Lo que importa no es si puedo ejecutar una decisión que he tomado, sino cómo esa decisión se forma en mí.
Lo que distingue al hombre de todos los demás seres orgánicos, reside en su pensar racional. La actividad la tiene en común con otros organismos. No se gana nada si para aclarar el concepto de la libertad del actuar humano se buscan analogías en el reino animal. La ciencia natural moderna es propensa a semejantes analogías. Y cuando llega a encontrar en los animales algo similares a la conducta humana, cree haber tocado la cuestión más importante de la ciencia acerca del hombre. A qué malentendidos conduce esta opinión lo muestra, por ejemplo, el libro “La ilusión del libre albedrío” de P.Rée (1885), en el que dice lo siguiente sobre la libertad:
“Es fácil explicar que el movimiento de la piedra es necesario, pero que lo sea la voluntad del asno no lo es. Las causas del movimiento de la piedra se hallan fuera y visibles, pero las causas del querer del asno se hallan dentro, invisibles: entre nosotros y el sitio de su función se encuentra el cráneo del asno. No se ve la causa determinante, y entonces se piensa que no existe. Se explica que el querer es la causa de que el asno se mueva; pero que este querer es de por sí incondicional, un punto de partida absoluto”.
También aquí simplemente se omiten las acciones del hombre en las cuales él es consciente de los motivos de su actuar; pues Rée declara: “Entre nosotros y el sitio de su función se encuentra el cráneo del asno”.
A juzgar por estas palabras, Rée está lejos de ver que si bien no existen en el asno, existen sin duda acciones del hombre en las que entre nosotros y éstas se halla el motivo plenamente consciente. Y pocas páginas más adelante, lo prueba él mismo diciendo: “No percibimos las causas que condicionan nuestro querer, y por ello pensamos que no está condicionado causalmente”.
Pero basta de ejemplo que demuestran que muchos combaten la libertad sin saber siquiera en qué consiste.
Se sobreentiende que una acción cuyo autor no sabe por qué la realiza, no puede ser libre. ¿Pero qué relación tiene con aquélla, de cuyos motivos es consciente?. Esto nos conduce a la pregunta: ¿cuál es el origen y el significado del pensar?. Pues, sin el reconocimiento de la actividad pensante del alma, no es posible formarse el concepto de algo y, por consiguiente, tampoco el de una acción. Si llegamos a conocer lo que significa el pensar en general, también será fácil llegar a comprender la importancia del pensar para el actuar humano.

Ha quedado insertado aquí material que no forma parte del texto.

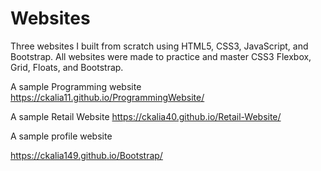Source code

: # Websites
Three websites I built from scratch using HTML5, CSS3, JavaScript, and Bootstrap. All websites were made to practice and master CSS3 Flexbox, Grid, Floats, and Bootstrap.

A sample Programming website 
https://ckalia11.github.io/ProgrammingWebsite/

A sample Retail Website 
https://ckalia40.github.io/Retail-Website/

A sample profile website

https://ckalia149.github.io/Bootstrap/



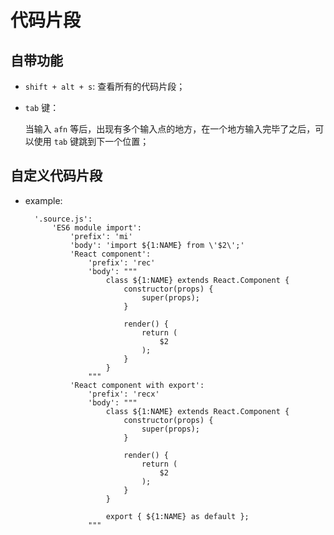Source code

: # 代码片段

## 自带功能

- `shift + alt + s`: 查看所有的代码片段；

- `tab` 键：

    当输入 `afn` 等后，出现有多个输入点的地方，在一个地方输入完毕了之后，可以使用 `tab` 键跳到下一个位置；

## 自定义代码片段

- example:

        '.source.js':
            'ES6 module import':
                'prefix': 'mi'
                'body': 'import ${1:NAME} from \'$2\';'
                'React component':
                    'prefix': 'rec'
                    'body': """
                        class ${1:NAME} extends React.Component {
                            constructor(props) {
                                super(props);
                            }

                            render() {
                                return (
                                    $2
                                );
                            }
                        }
                    """
                'React component with export':
                    'prefix': 'recx'
                    'body': """
                        class ${1:NAME} extends React.Component {
                            constructor(props) {
                                super(props);
                            }

                            render() {
                                return (
                                    $2
                                );
                            }
                        }

                        export { ${1:NAME} as default };
                    """
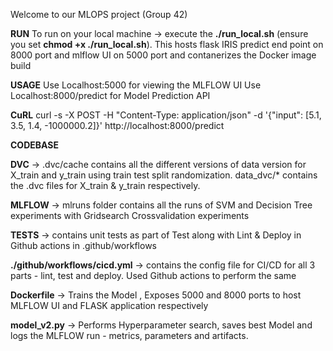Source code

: Welcome to our MLOPS project (Group 42)

**RUN**
To run on your local machine -> execute the **./run_local.sh** (ensure you set **chmod +x ./run_local.sh**). This hosts flask IRIS predict end point on 8000 port and mlflow UI on 5000 port and contanerizes the Docker image build

**USAGE**
Use Localhost:5000 for viewing the MLFLOW UI
Use Localhost:8000/predict for Model Prediction API

**CuRL**
curl -s -X POST -H "Content-Type: application/json" -d '{"input": [5.1, 3.5, 1.4, -1000000.2]}' http://localhost:8000/predict

**CODEBASE**

**DVC** -> .dvc/cache contains all the different versions of data version for X_train and y_train using train test split randomization. data_dvc/* contains the .dvc files for X_train & y_train respectively. 

**MLFLOW** -> mlruns folder contains all the runs of SVM and Decision Tree experiments with Gridsearch Crossvalidation experiments

**TESTS** -> contains unit tests as part of Test along with Lint & Deploy in Github actions in .github/workflows

**./github/workflows/cicd.yml** -> contains the config file for CI/CD for all 3 parts - lint, test and deploy. Used Github actions to perform the same

**Dockerfile** -> Trains the Model , Exposes 5000 and 8000 ports to host MLFLOW UI and FLASK application respectively

**model_v2.py** -> Performs Hyperparameter search, saves best Model and logs the MLFLOW run - metrics, parameters and artifacts. 
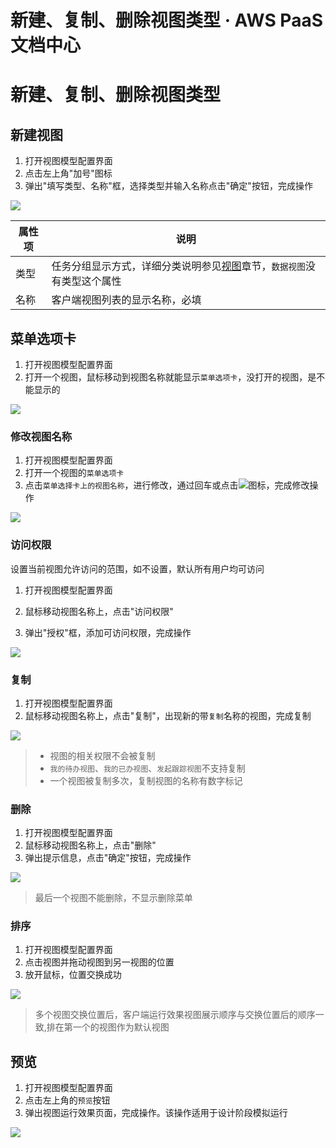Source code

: # 新建、复制、删除视图类型 · AWS PaaS文档中心

# 新建、复制、删除视图类型

## 新建视图

  1. 打开视图模型配置界面
  2. 点击左上角"加号"图标
  3. 弹出"填写类型、名称"框，选择类型并输入名称点击"确定"按钮，完成操作

[![](https://docs.awspaas.com/user-manual/aws-pass-console-user-manual-dw-vue3.0-64ga/new_dw/11.png)](<11.png>)

属性项 | 说明  
---|---  
类型 | 任务分组显示方式，详细分类说明参见[视图](<../base_def/view.html>)章节，`数据视图`没有类型这个属性  
名称 | 客户端视图列表的显示名称，必填  
  
## 菜单选项卡

  1. 打开视图模型配置界面
  2. 打开一个视图，鼠标移动到视图名称就能显示`菜单选项卡`，没打开的视图，是不能显示的

[![](https://docs.awspaas.com/user-manual/aws-pass-console-user-manual-dw-vue3.0-64ga/new_dw/menu.png)](<menu.png>)

### 修改视图名称

  1. 打开视图模型配置界面
  2. 打开一个视图的`菜单选项卡`
  3. 点击`菜单选择卡上的视图名称`，进行修改，通过回车或点击[![](https://docs.awspaas.com/user-manual/aws-pass-console-user-manual-dw-vue3.0-64ga/new_dw/dg.png)](<dg.png>)图标，完成修改操作

[![](https://docs.awspaas.com/user-manual/aws-pass-console-user-manual-dw-vue3.0-64ga/new_dw/modify_name.png)](<modify_name.png>)

### 访问权限

设置当前视图允许访问的范围，如不设置，默认所有用户均可访问

  1. 打开视图模型配置界面
  2. 鼠标移动视图名称上，点击"访问权限"  

  3. 弹出"授权"框，添加可访问权限，完成操作

[![](https://docs.awspaas.com/user-manual/aws-pass-console-user-manual-dw-vue3.0-64ga/new_dw/3-3-3.png)](<3-3-3.png>)

### 复制

  1. 打开视图模型配置界面
  2. 鼠标移动视图名称上，点击"复制"，出现新的带`复制`名称的视图，完成复制

[![](https://docs.awspaas.com/user-manual/aws-pass-console-user-manual-dw-vue3.0-64ga/new_dw/copy.png)](<copy.png>)

>   * 视图的相关权限不会被复制
>   * `我的待办视图`、`我的已办视图`、`发起跟踪视图`不支持复制
>   * 一个视图被复制多次，复制视图的名称有数字标记
> 

### 删除

  1. 打开视图模型配置界面
  2. 鼠标移动视图名称上，点击"删除"
  3. 弹出提示信息，点击"确定"按钮，完成操作

[![](https://docs.awspaas.com/user-manual/aws-pass-console-user-manual-dw-vue3.0-64ga/new_dw/delete.png)](<delete.png>)

> 最后一个视图不能删除，不显示删除菜单

### 排序

  1. 打开视图模型配置界面
  2. 点击视图并拖动视图到另一视图的位置
  3. 放开鼠标，位置交换成功

[![](https://docs.awspaas.com/user-manual/aws-pass-console-user-manual-dw-vue3.0-64ga/new_dw/px.gif)](<px.gif>)

> 多个视图交换位置后，客户端运行效果视图展示顺序与交换位置后的顺序一致,排在第一个的视图作为默认视图

## 预览

  1. 打开视图模型配置界面
  2. 点击左上角的`预览`按钮
  3. 弹出视图运行效果页面，完成操作。该操作适用于设计阶段模拟运行

[![](https://docs.awspaas.com/user-manual/aws-pass-console-user-manual-dw-vue3.0-64ga/new_dw/9-1.png)](<9-1.png>)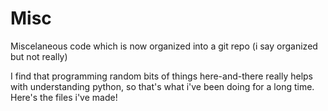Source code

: # Misc
 Miscelaneous code which is now organized into a git repo
 (i say organized but not really)


 I find that programming random bits of things here-and-there really helps with understanding python, so that's what i've been doing for a long time. Here's the files i've made!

Con razón dice Hegel: “El pensar hace que el alma, que el animal también posee, se eleve a espíritu”; y por este motivo el pensar ha de imprimir al actuar humano su carácter peculiar.
De ningún modo se puede afirmar que todo nuestro actuar fluya de la pura reflexión de nuestro intelecto. No puedo calificar de humanas en el sentido más elevado solamente aquellas acciones que proceden del juicio abstracto. Pero tan pronto como nuestro actuar se eleva por encima del dominio de los apetitos puramente animales, nuestros motivos se hallan permeados de pensamientos. El amor, la compasión, el patriotismo son móviles del actuar que no pueden ser explicados por medio de fríos conceptos intelectuales. Se dice que en este campo el corazón y el alma hacen valer sus derechos. Sin duda. Pero el corazón y el ánimo no crean los móviles del actuar, sino que los presuponen y los acogen en sí. En mi corazón surge la compasión cuando en mi conciencia se produce la impresión de una persona que me da pena. El camino al corazón pasa por el intelecto, y el amor no es excepción. Si no se reduce a la mera expresión del instinto sexual, se basa en la idea que del ser amado nos hacemos; y cuanto más idealista es esta representación, tanto más profundo es el amor. También aquí es el pensamiento el padre del sentimiento. Se dice que el amor es ciego para con los defectos del ser amado. Pero también se puede considerar esto a la inversa y afirmar que justamente el amor abre los ojos para descubrir sus cualidades. Muchos pasan sin advertirlas, mas uno las ve, y precisamente por eso se despierta en su alma el amor. No ha hecho otra cosa, sino formarse una idea, una representación de algo de lo que otras cien personas no tienen ninguna. Ellos no tienen el amor, porque carecen de la representación.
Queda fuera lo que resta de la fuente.